[DATA TO USE — start]

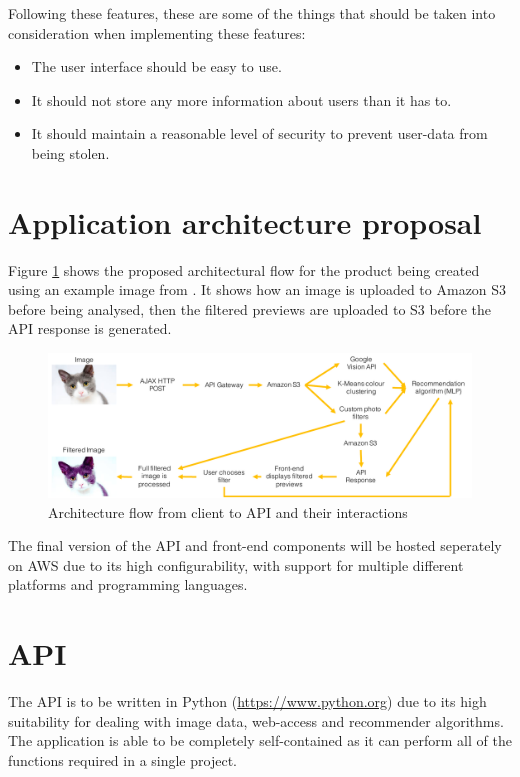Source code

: \documentclass[a4paper,12pt]{report}
\begin{document}
    Following these features, these are some of the things that should be taken into consideration when implementing these features:

      \begin{itemize}
        \item The user interface should be easy to use.
        \item It should not store any more information about users than it has to.
        \item It should maintain a reasonable level of security to prevent user-data from being stolen.
      \end{itemize}

  \section{Application architecture proposal}
    Figure \ref{fig:application-diagram} shows the proposed architectural flow for the product being created using an example image from \cite{cat2013image}. It shows how an image is uploaded to Amazon S3 before being analysed, then the filtered previews are uploaded to S3 before the API response is generated.

    \begin{figure}[h]
      \centering
      \includegraphics[width=\linewidth]{application-diagram}
      \caption{Architecture flow from client to API and their interactions}
      \label{fig:application-diagram}
    \end{figure}

    The final version of the API and front-end components will be hosted seperately on AWS due to its high configurability, with support for multiple different platforms and programming languages.

  \section{API}
    The API is to be written in Python (\url{https://www.python.org}) due to its high suitability for dealing with image data, web-access and recommender algorithms. The application is able to be completely self-contained as it can perform all of the functions required in a single project.
\end{document}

[DATA TO USE — finish]

Give back, unaltered, each line of the listing from the first to the line that contains "than it has to.", leaving every picture out.

RESPONSE TO THIS EXERCISE:
Source code

: \documentclass[a4paper,12pt]{report}
\begin{document}
    Following these features, these are some of the things that should be taken into consideration when implementing these features:

      \begin{itemize}
        \item The user interface should be easy to use.
        \item It should not store any more information about users than it has to.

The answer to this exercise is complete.